Her complexion was still rosy from the bath. Or she was blushing under his frank look.

He had to remember she was not the kind of woman he’d become accustomed to. Sophisticated. Experienced. Expecting male admiration.

“I’ll just run down to the lobby and pick up the pizzas,” he said. He glanced at her feet. They were bare, each toenail painted hot, exotic pink.

He turned away quickly. College professor, indeed! He’d known that’s what she was hiding. What he hadn’t known was how he, a man who spent time with women who were quite comfortable sunbathing topless, would find her naked toes so appealing.

Would have a sudden vision of chasing her through this apartment until she was breathless with laughter.

What would he do with her when he caught her?

He almost said the swear word out loud again. Instead he spun on his heel and took the elevator down to the lobby. He took his time getting back, cooling down, trying to talk sense to himself.

He might as well not have bothered. When he returned to the apartment, she was in the kitchen, scowling at his fridge.

“This is pathetic,” she told him.

“I know.” He brushed by her and set the pizza down. He tried not to look at her feet, snuck a peek, felt a funny rush, the kind he used to feel a long time ago, in high school, when Mary Beth McKay, two grades older than him, had smiled at him.

It was obviously a lust for the unobtainable.

She was studying his fridge. “No milk. No juice. No ketchup.”

“Ketchup on pizza?” he asked.

“I’m just making a point.”

“Which is?”

“Your fridge is empty.” But it sounded more like she had said his life was empty.

Ridiculous. His life was full to overflowing. He worked twelve-hour days regularly and sixteen-hour days often.

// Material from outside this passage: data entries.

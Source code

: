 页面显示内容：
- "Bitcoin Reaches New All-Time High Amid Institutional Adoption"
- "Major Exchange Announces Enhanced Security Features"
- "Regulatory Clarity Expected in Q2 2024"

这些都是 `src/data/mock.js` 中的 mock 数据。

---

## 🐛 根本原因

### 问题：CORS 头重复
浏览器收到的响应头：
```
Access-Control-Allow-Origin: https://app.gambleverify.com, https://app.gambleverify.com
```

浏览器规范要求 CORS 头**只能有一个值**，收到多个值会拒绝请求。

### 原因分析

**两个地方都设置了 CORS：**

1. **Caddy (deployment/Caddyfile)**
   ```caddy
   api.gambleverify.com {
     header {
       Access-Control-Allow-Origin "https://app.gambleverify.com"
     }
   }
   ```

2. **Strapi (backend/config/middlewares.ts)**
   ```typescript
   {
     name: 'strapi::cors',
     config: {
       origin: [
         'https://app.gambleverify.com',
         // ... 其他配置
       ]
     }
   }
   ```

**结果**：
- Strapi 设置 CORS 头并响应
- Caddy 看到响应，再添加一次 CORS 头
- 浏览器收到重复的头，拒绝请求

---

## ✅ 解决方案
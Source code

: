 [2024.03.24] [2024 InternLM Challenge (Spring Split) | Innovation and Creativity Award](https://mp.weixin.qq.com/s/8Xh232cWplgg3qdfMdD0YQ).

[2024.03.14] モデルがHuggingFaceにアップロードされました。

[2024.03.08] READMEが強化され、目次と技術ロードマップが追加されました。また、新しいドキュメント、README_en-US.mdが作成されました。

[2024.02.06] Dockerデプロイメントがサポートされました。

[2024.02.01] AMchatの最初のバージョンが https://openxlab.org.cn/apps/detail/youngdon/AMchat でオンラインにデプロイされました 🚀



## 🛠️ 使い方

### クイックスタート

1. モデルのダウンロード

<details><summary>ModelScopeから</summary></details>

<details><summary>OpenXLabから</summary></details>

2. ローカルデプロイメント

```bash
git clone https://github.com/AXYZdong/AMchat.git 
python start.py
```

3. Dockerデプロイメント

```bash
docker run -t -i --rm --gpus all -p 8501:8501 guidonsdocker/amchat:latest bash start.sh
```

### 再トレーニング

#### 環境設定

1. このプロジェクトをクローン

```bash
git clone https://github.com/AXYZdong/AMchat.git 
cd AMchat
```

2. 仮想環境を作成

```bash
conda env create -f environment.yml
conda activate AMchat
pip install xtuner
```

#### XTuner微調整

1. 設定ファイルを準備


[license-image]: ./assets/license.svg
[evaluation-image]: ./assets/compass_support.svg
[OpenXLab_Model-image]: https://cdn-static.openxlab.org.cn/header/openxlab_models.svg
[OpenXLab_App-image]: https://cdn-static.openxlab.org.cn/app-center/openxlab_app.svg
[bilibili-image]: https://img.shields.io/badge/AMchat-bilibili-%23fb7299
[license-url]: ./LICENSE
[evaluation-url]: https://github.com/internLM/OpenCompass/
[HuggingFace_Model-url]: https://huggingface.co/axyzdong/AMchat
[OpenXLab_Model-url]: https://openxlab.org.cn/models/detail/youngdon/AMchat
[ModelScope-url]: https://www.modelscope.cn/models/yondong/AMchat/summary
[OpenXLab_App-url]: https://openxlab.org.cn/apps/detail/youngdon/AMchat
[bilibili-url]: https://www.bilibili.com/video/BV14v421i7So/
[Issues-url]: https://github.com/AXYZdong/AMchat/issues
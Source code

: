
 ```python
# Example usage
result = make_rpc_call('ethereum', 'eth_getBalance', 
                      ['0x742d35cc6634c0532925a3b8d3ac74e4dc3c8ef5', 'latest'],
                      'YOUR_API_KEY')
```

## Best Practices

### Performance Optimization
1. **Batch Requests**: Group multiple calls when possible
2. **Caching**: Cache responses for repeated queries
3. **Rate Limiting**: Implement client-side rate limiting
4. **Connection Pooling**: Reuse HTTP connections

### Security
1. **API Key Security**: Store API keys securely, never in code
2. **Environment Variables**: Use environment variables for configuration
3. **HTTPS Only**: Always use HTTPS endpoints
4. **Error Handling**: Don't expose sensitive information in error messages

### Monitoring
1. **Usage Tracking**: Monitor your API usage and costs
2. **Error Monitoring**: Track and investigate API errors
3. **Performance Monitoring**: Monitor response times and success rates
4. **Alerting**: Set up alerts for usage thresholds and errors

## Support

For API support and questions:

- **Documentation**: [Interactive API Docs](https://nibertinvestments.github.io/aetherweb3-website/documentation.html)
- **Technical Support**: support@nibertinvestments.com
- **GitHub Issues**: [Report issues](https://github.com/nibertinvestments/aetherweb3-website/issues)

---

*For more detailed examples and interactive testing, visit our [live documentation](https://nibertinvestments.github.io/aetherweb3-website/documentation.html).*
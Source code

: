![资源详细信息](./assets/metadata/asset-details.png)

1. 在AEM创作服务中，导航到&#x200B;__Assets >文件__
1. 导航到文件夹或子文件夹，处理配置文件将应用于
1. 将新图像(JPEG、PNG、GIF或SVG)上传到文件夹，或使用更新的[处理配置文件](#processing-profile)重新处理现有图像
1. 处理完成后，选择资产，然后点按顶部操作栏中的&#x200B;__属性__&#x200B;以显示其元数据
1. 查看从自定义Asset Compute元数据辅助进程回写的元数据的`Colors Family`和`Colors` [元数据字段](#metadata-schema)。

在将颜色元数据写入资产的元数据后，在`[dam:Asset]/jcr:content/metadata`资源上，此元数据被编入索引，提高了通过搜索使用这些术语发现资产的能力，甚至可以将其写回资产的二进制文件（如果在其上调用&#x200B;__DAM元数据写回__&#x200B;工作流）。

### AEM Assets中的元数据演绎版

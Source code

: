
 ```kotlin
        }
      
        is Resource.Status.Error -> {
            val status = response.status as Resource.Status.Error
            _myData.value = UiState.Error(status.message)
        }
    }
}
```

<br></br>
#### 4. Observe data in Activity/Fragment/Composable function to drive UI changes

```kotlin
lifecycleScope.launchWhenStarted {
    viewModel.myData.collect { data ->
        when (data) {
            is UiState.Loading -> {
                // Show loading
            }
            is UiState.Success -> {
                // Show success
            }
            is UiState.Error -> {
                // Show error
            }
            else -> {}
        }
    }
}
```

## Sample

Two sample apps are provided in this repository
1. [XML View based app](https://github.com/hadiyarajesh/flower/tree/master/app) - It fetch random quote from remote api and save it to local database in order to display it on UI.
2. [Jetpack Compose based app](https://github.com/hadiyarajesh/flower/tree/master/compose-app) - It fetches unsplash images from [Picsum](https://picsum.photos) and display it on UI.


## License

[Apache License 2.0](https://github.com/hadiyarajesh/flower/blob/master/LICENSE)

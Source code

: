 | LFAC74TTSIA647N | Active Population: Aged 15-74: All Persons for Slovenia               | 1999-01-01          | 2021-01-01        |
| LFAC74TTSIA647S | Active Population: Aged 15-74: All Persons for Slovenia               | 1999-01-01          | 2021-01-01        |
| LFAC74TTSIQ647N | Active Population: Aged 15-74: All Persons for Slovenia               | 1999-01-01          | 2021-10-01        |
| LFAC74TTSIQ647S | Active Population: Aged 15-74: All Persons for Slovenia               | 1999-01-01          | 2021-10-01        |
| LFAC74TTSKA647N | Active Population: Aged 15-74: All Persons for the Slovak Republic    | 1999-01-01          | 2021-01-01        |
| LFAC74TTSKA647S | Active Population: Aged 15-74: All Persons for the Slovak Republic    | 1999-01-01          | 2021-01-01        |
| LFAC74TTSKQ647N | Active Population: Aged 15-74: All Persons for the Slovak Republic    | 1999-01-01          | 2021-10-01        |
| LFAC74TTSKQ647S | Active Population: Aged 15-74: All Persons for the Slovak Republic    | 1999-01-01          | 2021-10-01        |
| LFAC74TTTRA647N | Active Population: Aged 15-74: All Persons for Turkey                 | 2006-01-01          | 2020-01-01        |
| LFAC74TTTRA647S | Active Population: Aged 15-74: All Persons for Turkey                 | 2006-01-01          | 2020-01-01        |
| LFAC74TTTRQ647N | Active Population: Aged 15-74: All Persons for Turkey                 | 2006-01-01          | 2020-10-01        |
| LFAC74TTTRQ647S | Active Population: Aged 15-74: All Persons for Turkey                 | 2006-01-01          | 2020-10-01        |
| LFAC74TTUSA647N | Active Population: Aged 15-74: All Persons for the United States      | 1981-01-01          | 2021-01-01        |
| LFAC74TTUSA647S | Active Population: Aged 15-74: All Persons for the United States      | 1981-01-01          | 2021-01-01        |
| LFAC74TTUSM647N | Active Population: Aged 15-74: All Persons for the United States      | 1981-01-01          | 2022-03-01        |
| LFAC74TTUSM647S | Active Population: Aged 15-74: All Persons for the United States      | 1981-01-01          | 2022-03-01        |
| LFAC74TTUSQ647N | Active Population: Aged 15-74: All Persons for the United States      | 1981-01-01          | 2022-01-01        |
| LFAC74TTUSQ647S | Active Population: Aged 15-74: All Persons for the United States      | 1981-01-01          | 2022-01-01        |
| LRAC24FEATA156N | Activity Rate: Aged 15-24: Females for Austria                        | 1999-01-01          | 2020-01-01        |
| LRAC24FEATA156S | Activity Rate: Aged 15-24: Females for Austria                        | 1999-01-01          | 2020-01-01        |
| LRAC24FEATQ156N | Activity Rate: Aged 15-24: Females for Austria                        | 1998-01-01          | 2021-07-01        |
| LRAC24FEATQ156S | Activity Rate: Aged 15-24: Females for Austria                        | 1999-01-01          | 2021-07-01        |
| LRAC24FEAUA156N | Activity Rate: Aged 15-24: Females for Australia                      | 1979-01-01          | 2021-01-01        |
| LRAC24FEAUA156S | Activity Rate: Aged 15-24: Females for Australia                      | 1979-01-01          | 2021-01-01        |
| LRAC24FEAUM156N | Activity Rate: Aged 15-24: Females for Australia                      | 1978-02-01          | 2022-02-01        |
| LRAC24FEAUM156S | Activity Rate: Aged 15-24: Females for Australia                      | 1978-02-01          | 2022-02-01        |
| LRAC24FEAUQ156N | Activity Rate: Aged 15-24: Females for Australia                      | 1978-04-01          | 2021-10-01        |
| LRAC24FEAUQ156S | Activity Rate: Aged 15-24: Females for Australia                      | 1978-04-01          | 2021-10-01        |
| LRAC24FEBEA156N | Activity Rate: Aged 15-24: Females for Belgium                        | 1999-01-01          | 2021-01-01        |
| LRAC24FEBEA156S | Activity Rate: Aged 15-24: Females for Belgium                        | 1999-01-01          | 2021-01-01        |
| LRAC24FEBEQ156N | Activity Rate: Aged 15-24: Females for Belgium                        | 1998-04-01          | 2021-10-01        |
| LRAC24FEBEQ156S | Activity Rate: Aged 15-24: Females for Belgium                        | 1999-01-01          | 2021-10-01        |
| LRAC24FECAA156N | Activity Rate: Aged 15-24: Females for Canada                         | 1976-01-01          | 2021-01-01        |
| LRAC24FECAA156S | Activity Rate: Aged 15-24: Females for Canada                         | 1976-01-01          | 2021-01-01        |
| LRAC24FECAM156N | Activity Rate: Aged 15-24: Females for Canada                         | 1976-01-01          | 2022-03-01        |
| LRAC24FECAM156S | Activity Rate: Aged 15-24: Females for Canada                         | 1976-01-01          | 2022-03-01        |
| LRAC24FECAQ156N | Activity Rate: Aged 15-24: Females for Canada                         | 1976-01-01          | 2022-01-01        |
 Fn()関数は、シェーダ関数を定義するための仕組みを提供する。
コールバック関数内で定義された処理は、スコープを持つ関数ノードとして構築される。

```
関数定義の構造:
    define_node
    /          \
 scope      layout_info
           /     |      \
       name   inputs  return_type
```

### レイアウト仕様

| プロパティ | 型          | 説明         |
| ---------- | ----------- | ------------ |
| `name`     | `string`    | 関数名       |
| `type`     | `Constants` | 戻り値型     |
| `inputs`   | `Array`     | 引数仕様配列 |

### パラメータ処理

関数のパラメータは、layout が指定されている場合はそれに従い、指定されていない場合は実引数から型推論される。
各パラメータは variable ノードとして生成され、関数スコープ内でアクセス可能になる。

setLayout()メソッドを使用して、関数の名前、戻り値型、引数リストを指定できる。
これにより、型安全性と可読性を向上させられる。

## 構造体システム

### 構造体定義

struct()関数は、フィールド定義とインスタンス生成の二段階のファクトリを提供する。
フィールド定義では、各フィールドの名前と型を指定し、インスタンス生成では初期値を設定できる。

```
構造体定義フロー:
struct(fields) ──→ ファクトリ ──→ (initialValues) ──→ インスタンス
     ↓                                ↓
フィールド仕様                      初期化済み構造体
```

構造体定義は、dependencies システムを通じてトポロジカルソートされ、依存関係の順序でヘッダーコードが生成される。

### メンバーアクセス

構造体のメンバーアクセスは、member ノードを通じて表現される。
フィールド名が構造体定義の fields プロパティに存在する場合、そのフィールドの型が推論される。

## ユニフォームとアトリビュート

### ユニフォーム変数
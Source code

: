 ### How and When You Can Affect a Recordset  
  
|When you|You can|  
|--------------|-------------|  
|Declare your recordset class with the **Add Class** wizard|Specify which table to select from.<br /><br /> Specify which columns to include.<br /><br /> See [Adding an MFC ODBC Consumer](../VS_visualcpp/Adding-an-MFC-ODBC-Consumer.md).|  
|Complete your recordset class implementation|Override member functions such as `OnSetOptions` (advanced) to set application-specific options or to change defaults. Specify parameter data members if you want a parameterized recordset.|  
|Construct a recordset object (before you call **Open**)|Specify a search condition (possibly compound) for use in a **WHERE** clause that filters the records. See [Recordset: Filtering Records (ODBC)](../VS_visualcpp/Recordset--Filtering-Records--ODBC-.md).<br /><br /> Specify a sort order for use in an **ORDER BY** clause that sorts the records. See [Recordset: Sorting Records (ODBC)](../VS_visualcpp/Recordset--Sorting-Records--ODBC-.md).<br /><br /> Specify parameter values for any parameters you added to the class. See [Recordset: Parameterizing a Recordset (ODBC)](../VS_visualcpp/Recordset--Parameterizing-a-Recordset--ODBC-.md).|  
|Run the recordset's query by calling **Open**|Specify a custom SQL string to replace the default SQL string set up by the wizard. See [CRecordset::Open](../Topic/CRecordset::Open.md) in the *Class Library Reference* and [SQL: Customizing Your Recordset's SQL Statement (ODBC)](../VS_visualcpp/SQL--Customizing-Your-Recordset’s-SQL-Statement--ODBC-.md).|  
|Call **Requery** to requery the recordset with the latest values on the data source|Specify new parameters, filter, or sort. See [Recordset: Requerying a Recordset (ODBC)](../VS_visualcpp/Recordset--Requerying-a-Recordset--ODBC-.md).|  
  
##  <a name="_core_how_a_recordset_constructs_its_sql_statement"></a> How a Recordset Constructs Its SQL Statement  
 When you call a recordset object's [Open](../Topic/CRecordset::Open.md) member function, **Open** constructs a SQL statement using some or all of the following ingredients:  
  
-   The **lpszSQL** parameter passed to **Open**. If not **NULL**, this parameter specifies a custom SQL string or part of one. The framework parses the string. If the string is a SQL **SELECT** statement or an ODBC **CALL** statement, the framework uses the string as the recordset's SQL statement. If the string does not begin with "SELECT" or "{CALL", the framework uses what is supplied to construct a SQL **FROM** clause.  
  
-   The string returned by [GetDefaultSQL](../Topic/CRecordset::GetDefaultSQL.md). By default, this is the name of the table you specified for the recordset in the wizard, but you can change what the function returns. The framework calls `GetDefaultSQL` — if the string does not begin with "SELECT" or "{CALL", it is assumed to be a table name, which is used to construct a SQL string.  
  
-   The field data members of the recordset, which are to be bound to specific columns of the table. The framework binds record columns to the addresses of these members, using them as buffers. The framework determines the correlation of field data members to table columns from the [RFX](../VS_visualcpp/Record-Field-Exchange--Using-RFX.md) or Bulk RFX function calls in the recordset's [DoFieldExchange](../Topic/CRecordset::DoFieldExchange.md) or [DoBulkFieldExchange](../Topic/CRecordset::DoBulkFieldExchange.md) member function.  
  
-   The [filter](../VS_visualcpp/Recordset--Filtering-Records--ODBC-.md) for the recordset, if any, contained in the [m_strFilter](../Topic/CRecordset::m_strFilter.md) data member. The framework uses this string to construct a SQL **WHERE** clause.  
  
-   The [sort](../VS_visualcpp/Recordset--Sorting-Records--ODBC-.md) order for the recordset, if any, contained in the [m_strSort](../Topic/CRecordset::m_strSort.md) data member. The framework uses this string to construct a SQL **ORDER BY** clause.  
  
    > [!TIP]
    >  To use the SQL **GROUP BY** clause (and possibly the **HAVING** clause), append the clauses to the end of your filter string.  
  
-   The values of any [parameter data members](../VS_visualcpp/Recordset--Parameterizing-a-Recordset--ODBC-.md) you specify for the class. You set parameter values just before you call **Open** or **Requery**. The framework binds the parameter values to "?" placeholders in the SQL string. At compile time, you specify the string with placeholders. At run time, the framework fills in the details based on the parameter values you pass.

His life was filled with constant meetings, international travel, thousands of decisions that could be made only by him.

His life was million-dollar resorts and grand openings. The livelihoods of hundreds of people depended on him doing his work well. His life was flashy cars and flashier women, good restaurants, the fast lane. So why was he taking her disapproving inventory of his fridge as an indictment?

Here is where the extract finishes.